- Dataset entries
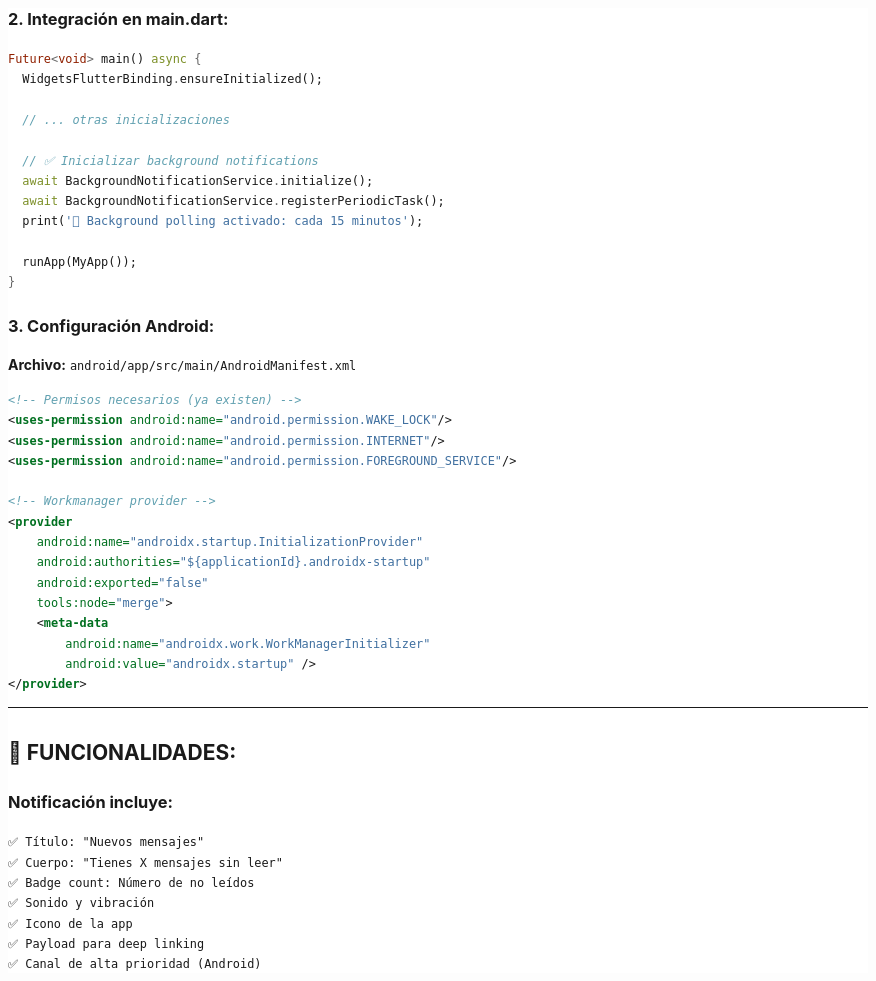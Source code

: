 ### **2. Integración en main.dart:**

```dart
Future<void> main() async {
  WidgetsFlutterBinding.ensureInitialized();
  
  // ... otras inicializaciones
  
  // ✅ Inicializar background notifications
  await BackgroundNotificationService.initialize();
  await BackgroundNotificationService.registerPeriodicTask();
  print('🔔 Background polling activado: cada 15 minutos');
  
  runApp(MyApp());
}
```

### **3. Configuración Android:**

**Archivo:** `android/app/src/main/AndroidManifest.xml`

```xml
<!-- Permisos necesarios (ya existen) -->
<uses-permission android:name="android.permission.WAKE_LOCK"/>
<uses-permission android:name="android.permission.INTERNET"/>
<uses-permission android:name="android.permission.FOREGROUND_SERVICE"/>

<!-- Workmanager provider -->
<provider
    android:name="androidx.startup.InitializationProvider"
    android:authorities="${applicationId}.androidx-startup"
    android:exported="false"
    tools:node="merge">
    <meta-data
        android:name="androidx.work.WorkManagerInitializer"
        android:value="androidx.startup" />
</provider>
```

---

## 🔔 **FUNCIONALIDADES:**

### **Notificación incluye:**
```
✅ Título: "Nuevos mensajes"
✅ Cuerpo: "Tienes X mensajes sin leer"
✅ Badge count: Número de no leídos
✅ Sonido y vibración
✅ Icono de la app
✅ Payload para deep linking
✅ Canal de alta prioridad (Android)
```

- WHAT IS NEEDED
Every line above that includes the string "BackgroundNotificationService" needs to be copied.

- WRITTEN REPLY
  await BackgroundNotificationService.initialize();
  await BackgroundNotificationService.registerPeriodicTask();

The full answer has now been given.